A former German head of state is charged with corruption – one year after he stood down. It's all too easy to see this case as symptomatic of the allegedly depraved political class in Europe. Former German President Christian Wulff's case is different from other cases. No matter what the court will decide, there are no similarities whatsoever to the questionable state Italy is in or the recent scandal in France.
Italy was long governed by Silvio Berlusconi, a billionaire who had been convicted several times. In France, budget minister Jerome Cahuzac was recently forced to resign because of secret offshore accounts. His confession of guilt caused a severe crisis for French President Francois Hollande and his government. Germany is miles away from scandals of such proportions.
State prosecutors in Lower Saxony suspect Wulff of accepting the offer by a movie producer to pay for Wulff's family's trip to the famous Oktoberfest beer festival in Munich in 2008. Wulff was head of the federal state of Lower Saxony at the time. In that position, the prosecutors claim, he then wrote a letter to the Siemens group to help market a film project of said producer.

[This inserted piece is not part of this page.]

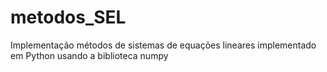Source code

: # metodos_SEL
 Implementação métodos de sistemas de equações lineares implementado em Python usando a biblioteca numpy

The state prosecutors see a direct link between Wulff's trip to Oktoberfest and his lobbying activity for the movie producer, which is why they have officially accused him of corruption. The sum at stake amounts to a little over 700 euros ($900). Now, whether that is enough for a highly paid politician to be corrupted can rightly be disputed.
The state prosecutors seemed to have doubts themselves: They made Wulff an offer that all charges would be dropped against payment of a fine – an offer that Wulff rejected, even if it would have spared him the legal categorization of "previously convicted." His lawyers rejected the offer of paying 50,000 euros because it could have been interpreted as a confession of guilt.
Wulff wants full rehabilitation
Now Wulff, who stepped down in early 2012, risks being convicted. He has decided to take that risk because he doesn't want to be stigmatized as having agreed to a controversial deal with state prosecution. It was the only choice the 53-year-old had if he wants to keep the possibility of being fully rehabilitated intact. In a legal sense that would be the case if the court acquits him of the suspicion of corruption.
If Wulff is lucky the trial may not even be opened in the first place. The Landgericht Hanover (regional court) has to decide on the admission of the indictment. The court will have to weigh just how convincing the argumentation used by state prosecution is.
Countless other allegations against Wulff that had led to his resignation have since proven to be unsubstantiated. Chances are high that it will end well for Wulff, but the damage has been done. His resignation from Germany's top political position was followed by the separation from his wife just a few months later.
Wulff has had to pay a high price – both politically and personally. He definitely has to take part of the blame himself. He often reacted clumsily and with little credibility to some of the accusations against him. To sum up, the first ever indictment against a former head of state will not harm political culture in Germany. On the contrary: It is proof of a functioning division of power in a democratic state. In addition, the substance of the alleged crime committed by Wulff almost seems negligible.
But an independent judiciary must of course not succumb to such judgments. That's why it's a good thing if state prosecution sticks to its indictment. And it's also a good thing if the fallen president seizes his chance to reestablish his credibility in a fair trial. And no trial at all would be something like a first-class acquittal for Christian Wulff.